- _Work order_
What is the number of lines in the data that hold the string "aliyuncs"? Reply with that number only.

╭─ Supplied records

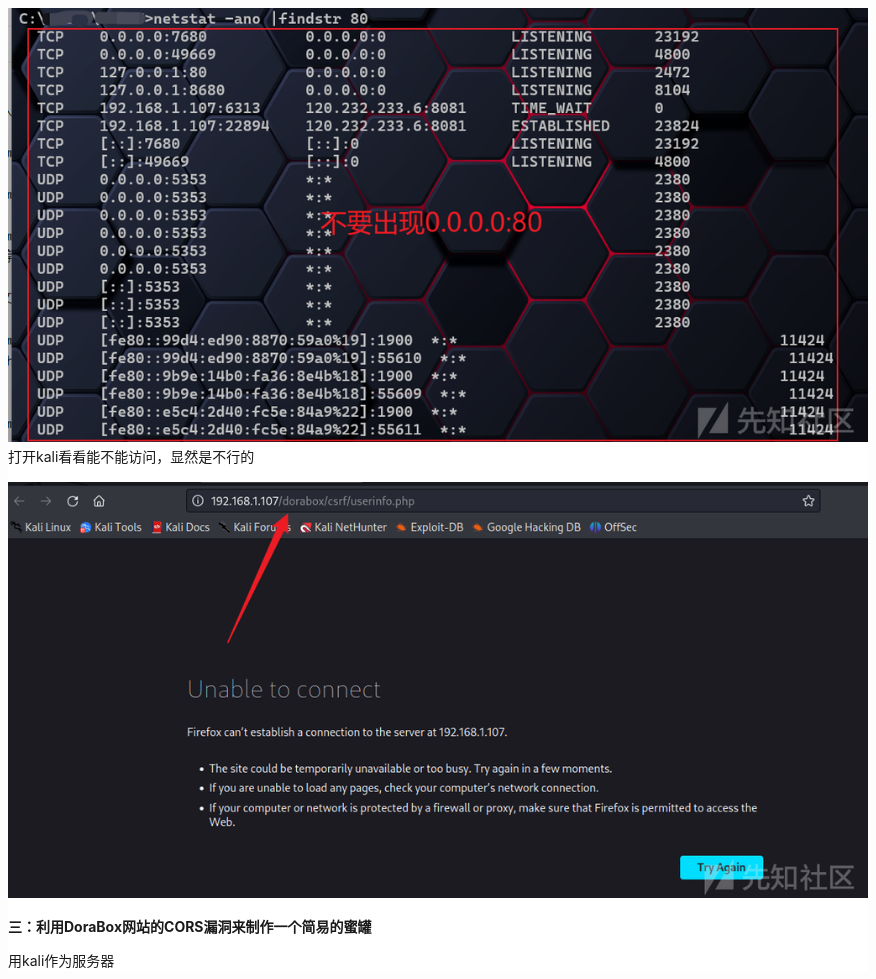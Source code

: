 [![](assets/1699492303-fa1b47ac9419b47486570697c91d833e.png)](https://xzfile.aliyuncs.com/media/upload/picture/20231108105921-d0da7138-7de2-1.png)  
打开kali看看能不能访问，显然是不行的

[![](assets/1699492303-51a8e13616e134ee33571d4013fc716a.png)](https://xzfile.aliyuncs.com/media/upload/picture/20231108111203-96dc8a82-7de4-1.png)

**三：利用DoraBox网站的CORS漏洞来制作一个简易的蜜罐**

用kali作为服务器  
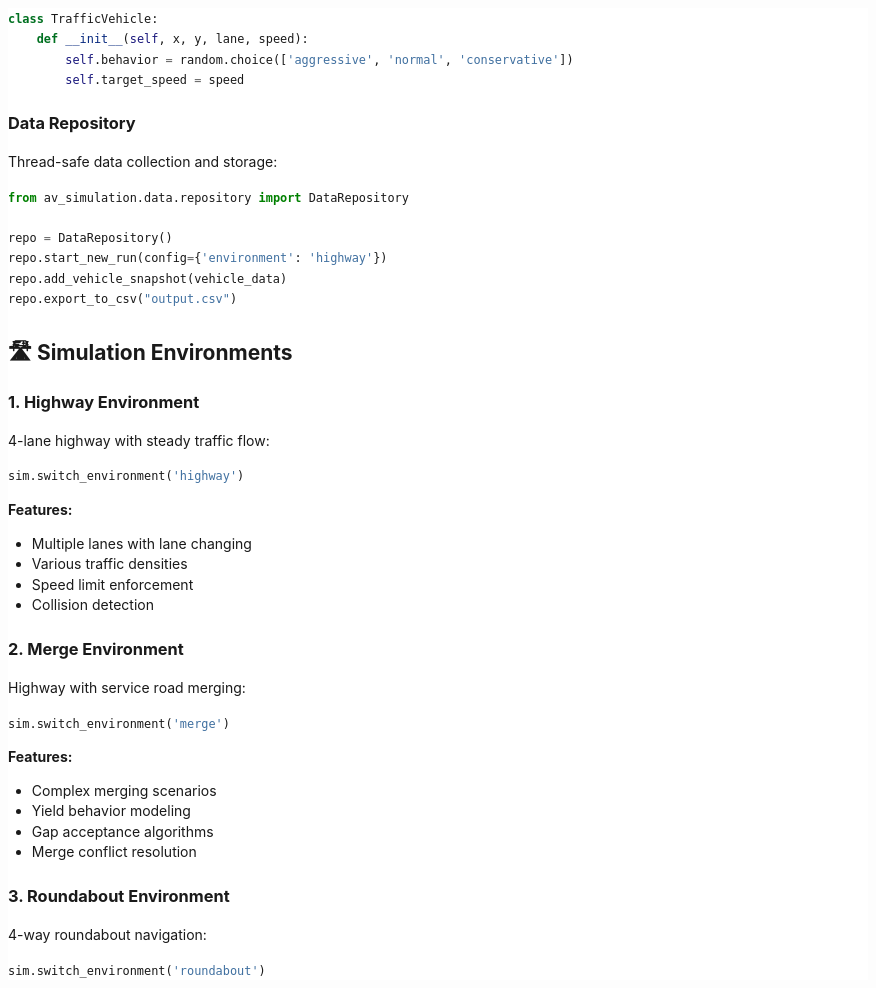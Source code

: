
 ```python
class TrafficVehicle:
    def __init__(self, x, y, lane, speed):
        self.behavior = random.choice(['aggressive', 'normal', 'conservative'])
        self.target_speed = speed
```

### Data Repository

Thread-safe data collection and storage:

```python
from av_simulation.data.repository import DataRepository

repo = DataRepository()
repo.start_new_run(config={'environment': 'highway'})
repo.add_vehicle_snapshot(vehicle_data)
repo.export_to_csv("output.csv")
```

## 🛣️ Simulation Environments

### 1. Highway Environment

4-lane highway with steady traffic flow:

```python
sim.switch_environment('highway')
```

**Features:**
- Multiple lanes with lane changing
- Various traffic densities
- Speed limit enforcement
- Collision detection

### 2. Merge Environment

Highway with service road merging:

```python
sim.switch_environment('merge')
```

**Features:**
- Complex merging scenarios
- Yield behavior modeling
- Gap acceptance algorithms
- Merge conflict resolution

### 3. Roundabout Environment

4-way roundabout navigation:

```python
sim.switch_environment('roundabout')
```
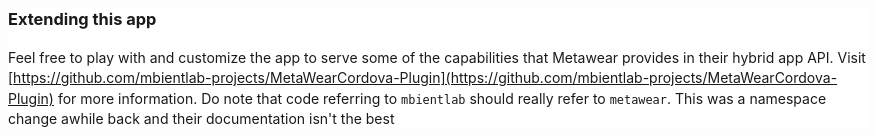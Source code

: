 ### Extending this app
Feel free to play with and customize the app to serve some of the capabilities that Metawear provides in their hybrid app API. Visit [https://github.com/mbientlab-projects/MetaWearCordova-Plugin](https://github.com/mbientlab-projects/MetaWearCordova-Plugin) for more information. Do note that code referring to ```mbientlab``` should really refer to ```metawear```. This was a namespace change awhile back and their documentation isn't the best
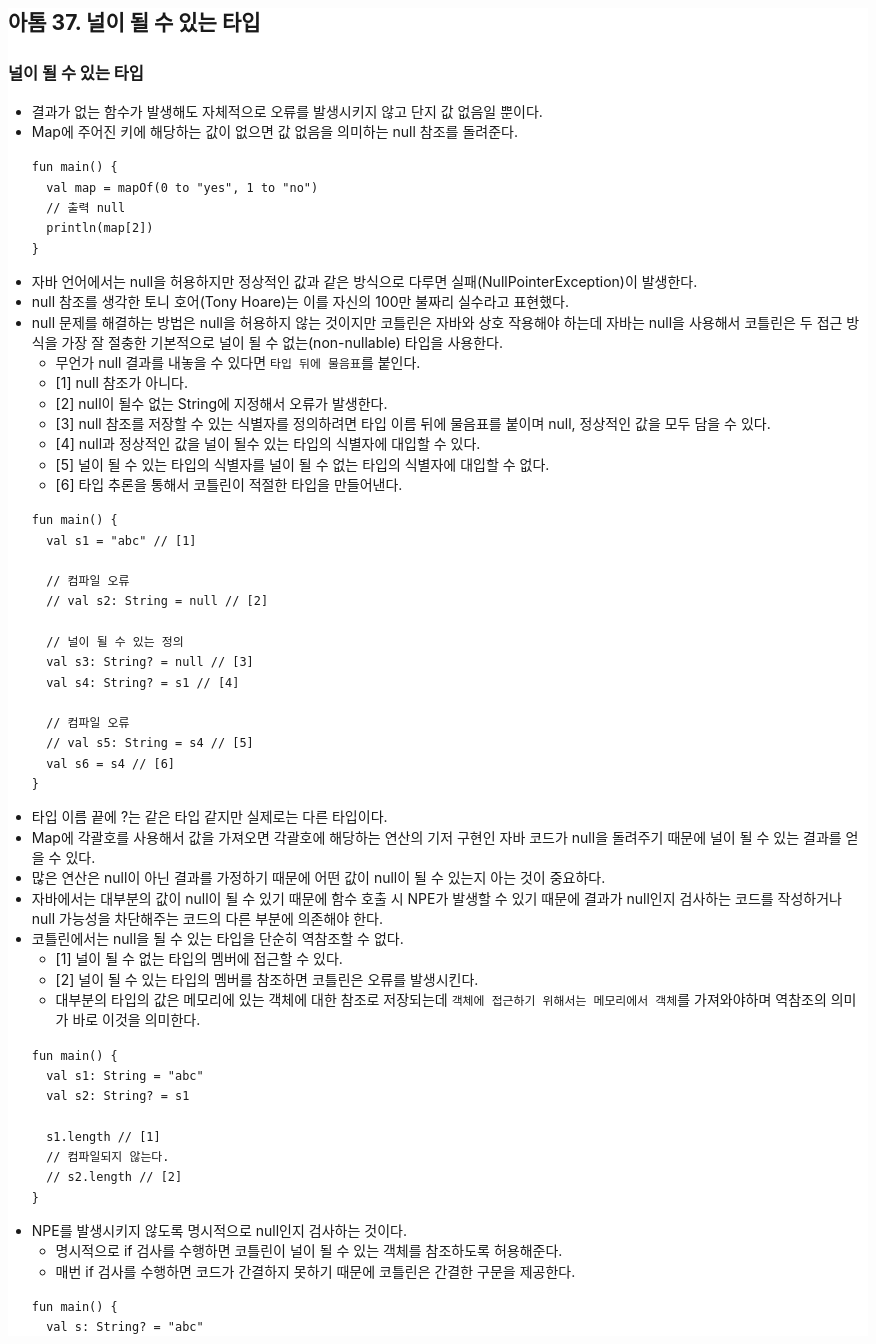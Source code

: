 ## 아톰 37. 널이 될 수 있는 타입
### 널이 될 수 있는 타입
* 결과가 없는 함수가 발생해도 자체적으로 오류를 발생시키지 않고 단지 값 없음일 뿐이다.
* Map에 주어진 키에 해당하는 값이 없으면 값 없음을 의미하는 null 참조를 돌려준다.
  ```
  fun main() {
    val map = mapOf(0 to "yes", 1 to "no")
    // 출력 null
    println(map[2])
  }
  ```
* 자바 언어에서는 null을 허용하지만 정상적인 값과 같은 방식으로 다루면 실패(NullPointerException)이 발생한다.
* null 참조를 생각한 토니 호어(Tony Hoare)는 이를 자신의 100만 불짜리 실수라고 표현했다.
* null 문제를 해결하는 방법은 null을 허용하지 않는 것이지만 코틀린은 자바와 상호 작용해야 하는데 자바는 null을 사용해서 코틀린은 두 접근 방식을 가장 잘 절충한 기본적으로 널이 될 수 없는(non-nullable) 타입을 사용한다.
  * 무언가 null 결과를 내놓을 수 있다면 `타입 뒤에 물음표`를 붙인다.
  * [1] null 참조가 아니다.
  * [2] null이 될수 없는 String에 지정해서 오류가 발생한다.
  * [3] null 참조를 저장할 수 있는 식별자를 정의하려면 타입 이름 뒤에 물음표를 붙이며 null, 정상적인 값을 모두 담을 수 있다.
  * [4] null과 정상적인 값을 널이 될수 있는 타입의 식별자에 대입할 수 있다.
  * [5] 널이 될 수 있는 타입의 식별자를 널이 될 수 없는 타입의 식별자에 대입할 수 없다.
  * [6] 타입 추론을 통해서 코틀린이 적절한 타입을 만들어낸다.
  ```
  fun main() {
    val s1 = "abc" // [1]
    
    // 컴파일 오류
    // val s2: String = null // [2]

    // 널이 될 수 있는 정의
    val s3: String? = null // [3]
    val s4: String? = s1 // [4]

    // 컴파일 오류
    // val s5: String = s4 // [5]
    val s6 = s4 // [6]
  }
  ```
* 타입 이름 끝에 ?는 같은 타입 같지만 실제로는 다른 타입이다.
* Map에 각괄호를 사용해서 값을 가져오면 각괄호에 해당하는 연산의 기저 구현인 자바 코드가 null을 돌려주기 때문에 널이 될 수 있는 결과를 얻을 수 있다.
* 많은 연산은 null이 아닌 결과를 가정하기 때문에 어떤 값이 null이 될 수 있는지 아는 것이 중요하다.
* 자바에서는 대부분의 값이 null이 될 수 있기 때문에 함수 호출 시 NPE가 발생할 수 있기 때문에 결과가 null인지 검사하는 코드를 작성하거나 null 가능성을 차단해주는 코드의 다른 부분에 의존해야 한다.
* 코틀린에서는 null을 될 수 있는 타입을 단순히 역참조할 수 없다.
  * [1] 널이 될 수 없는 타입의 멤버에 접근할 수 있다.
  * [2] 널이 될 수 있는 타입의 멤버를 참조하면 코틀린은 오류를 발생시킨다.
  * 대부분의 타입의 값은 메모리에 있는 객체에 대한 참조로 저장되는데 `객체에 접근하기 위해서는 메모리에서 객체`를 가져와야하며 역참조의 의미가 바로 이것을 의미한다.
  ```
  fun main() {
    val s1: String = "abc"
    val s2: String? = s1

    s1.length // [1]
    // 컴파일되지 않는다.
    // s2.length // [2]
  }
  ```
* NPE를 발생시키지 않도록 명시적으로 null인지 검사하는 것이다.
  * 명시적으로 if 검사를 수행하면 코틀린이 널이 될 수 있는 객체를 참조하도록 허용해준다.
  * 매번 if 검사를 수행하면 코드가 간결하지 못하기 때문에 코틀린은 간결한 구문을 제공한다.
  ```
  fun main() {
    val s: String? = "abc"
  ```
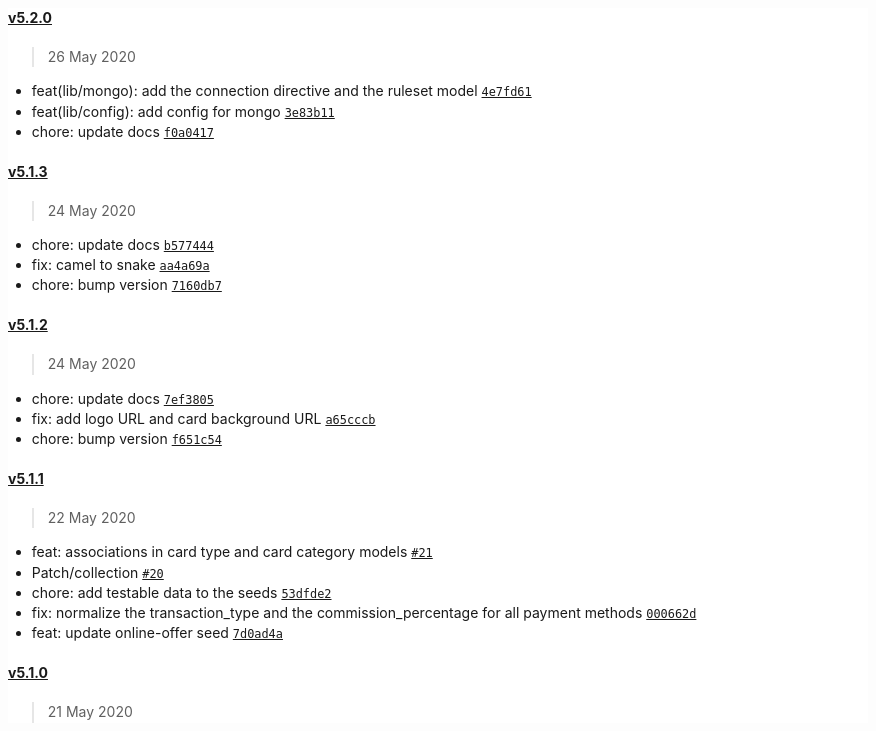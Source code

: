 #### [v5.2.0](https://git.infino.io/shared/data-models/compare/v5.1.3...v5.2.0)

> 26 May 2020

- feat(lib/mongo): add the connection directive and the ruleset model [`4e7fd61`](https://git.infino.io/shared/data-models/commit/4e7fd61f4db0d0f46dc384d0d8dc44e796873d97)
- feat(lib/config): add config for mongo [`3e83b11`](https://git.infino.io/shared/data-models/commit/3e83b11f1d9c3c5817a2f179025d772fb689bb78)
- chore: update docs [`f0a0417`](https://git.infino.io/shared/data-models/commit/f0a0417eb69fe17419ab6cdbd2cc05574acf83ed)

#### [v5.1.3](https://git.infino.io/shared/data-models/compare/v5.1.2...v5.1.3)

> 24 May 2020

- chore: update docs [`b577444`](https://git.infino.io/shared/data-models/commit/b577444bb8d0e97de24a7a8072c7ef8e48d93fee)
- fix: camel to snake [`aa4a69a`](https://git.infino.io/shared/data-models/commit/aa4a69a57aa89570eff5a108b530204711fa6018)
- chore: bump version [`7160db7`](https://git.infino.io/shared/data-models/commit/7160db7ce7841f67f59a9910e26df3404b8c2dd7)

#### [v5.1.2](https://git.infino.io/shared/data-models/compare/v5.1.1...v5.1.2)

> 24 May 2020

- chore: update docs [`7ef3805`](https://git.infino.io/shared/data-models/commit/7ef38050ba1b3b76db3fd77a76581c04730625fb)
- fix: add logo URL and card background URL [`a65cccb`](https://git.infino.io/shared/data-models/commit/a65cccba4c25a9ee0db6aba1f47074e67156e627)
- chore: bump version [`f651c54`](https://git.infino.io/shared/data-models/commit/f651c5438056f971e2462121bbde86c78c161d6f)

#### [v5.1.1](https://git.infino.io/shared/data-models/compare/v5.1.0...v5.1.1)

> 22 May 2020

- feat: associations in card type and card category models [`#21`](https://git.infino.io/shared/data-models/pull/21)
- Patch/collection [`#20`](https://git.infino.io/shared/data-models/pull/20)
- chore: add testable data to the seeds [`53dfde2`](https://git.infino.io/shared/data-models/commit/53dfde20736ae5edd3331d91fef988b44c6c5ced)
- fix: normalize the transaction_type and the commission_percentage for all payment methods [`000662d`](https://git.infino.io/shared/data-models/commit/000662d2fa93c540a43d3d9f96fdd0c374780aad)
- feat: update online-offer seed [`7d0ad4a`](https://git.infino.io/shared/data-models/commit/7d0ad4a6e5f0d61ba635f24a998437fe6831a897)

#### [v5.1.0](https://git.infino.io/shared/data-models/compare/v5.0.0...v5.1.0)

> 21 May 2020
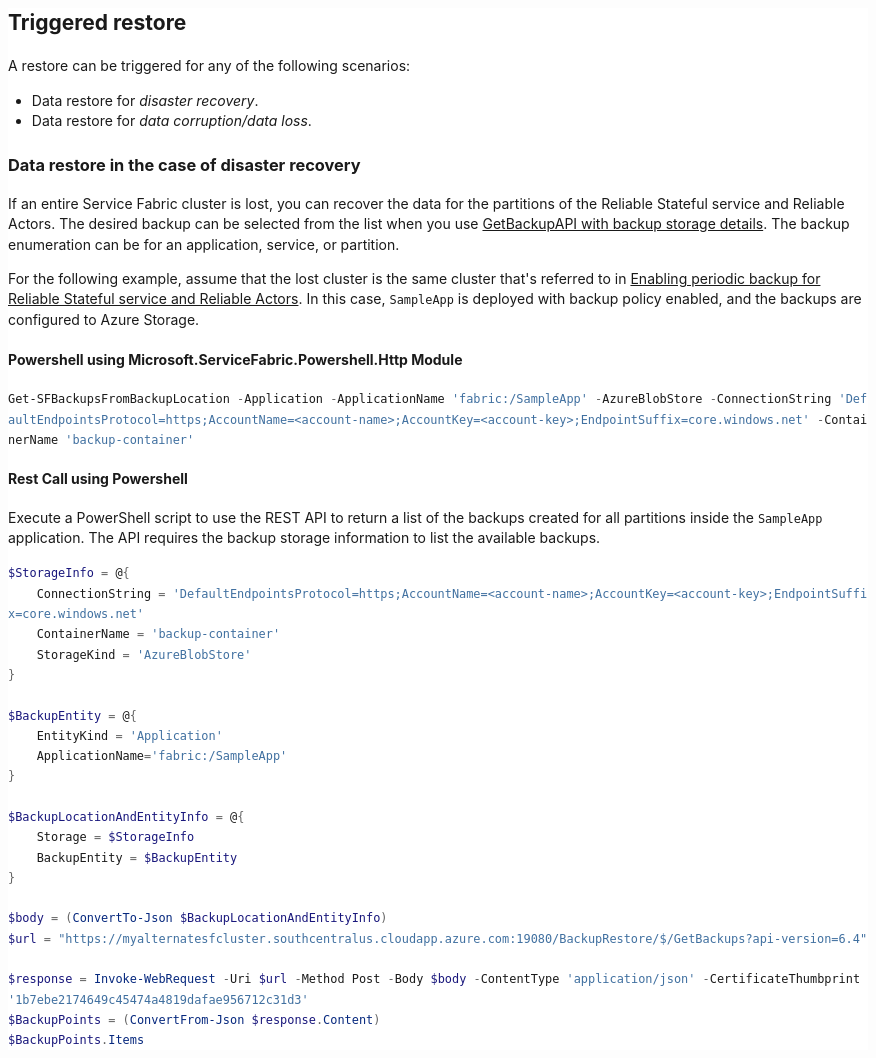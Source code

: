 
## Triggered restore

A restore can be triggered for any of the following scenarios:

- Data restore for _disaster recovery_.
- Data restore for _data corruption/data loss_.

### Data restore in the case of disaster recovery

If an entire Service Fabric cluster is lost, you can recover the data for the partitions of the Reliable Stateful service and Reliable Actors. The desired backup can be selected from the list when you use [GetBackupAPI with backup storage details](/rest/api/servicefabric/sfclient-api-getbackupsfrombackuplocation). The backup enumeration can be for an application, service, or partition.

For the following example, assume that the lost cluster is the same cluster that's referred to in [Enabling periodic backup for Reliable Stateful service and Reliable Actors](service-fabric-backuprestoreservice-quickstart-azurecluster.md#enabling-periodic-backup-for-reliable-stateful-service-and-reliable-actors). In this case, `SampleApp` is deployed with backup policy enabled, and the backups are configured to Azure Storage.

#### Powershell using Microsoft.ServiceFabric.Powershell.Http Module

```powershell
Get-SFBackupsFromBackupLocation -Application -ApplicationName 'fabric:/SampleApp' -AzureBlobStore -ConnectionString 'DefaultEndpointsProtocol=https;AccountName=<account-name>;AccountKey=<account-key>;EndpointSuffix=core.windows.net' -ContainerName 'backup-container'

```

#### Rest Call using Powershell

Execute a PowerShell script to use the REST API to return a list of the backups created for all partitions inside the `SampleApp` application. The API requires the backup storage information to list the available backups.

```powershell
$StorageInfo = @{
    ConnectionString = 'DefaultEndpointsProtocol=https;AccountName=<account-name>;AccountKey=<account-key>;EndpointSuffix=core.windows.net'
    ContainerName = 'backup-container'
    StorageKind = 'AzureBlobStore'
}

$BackupEntity = @{
    EntityKind = 'Application'
    ApplicationName='fabric:/SampleApp'
}

$BackupLocationAndEntityInfo = @{
    Storage = $StorageInfo
    BackupEntity = $BackupEntity
}

$body = (ConvertTo-Json $BackupLocationAndEntityInfo)
$url = "https://myalternatesfcluster.southcentralus.cloudapp.azure.com:19080/BackupRestore/$/GetBackups?api-version=6.4"

$response = Invoke-WebRequest -Uri $url -Method Post -Body $body -ContentType 'application/json' -CertificateThumbprint '1b7ebe2174649c45474a4819dafae956712c31d3'
$BackupPoints = (ConvertFrom-Json $response.Content)
$BackupPoints.Items
```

╰─

- _Task output_
2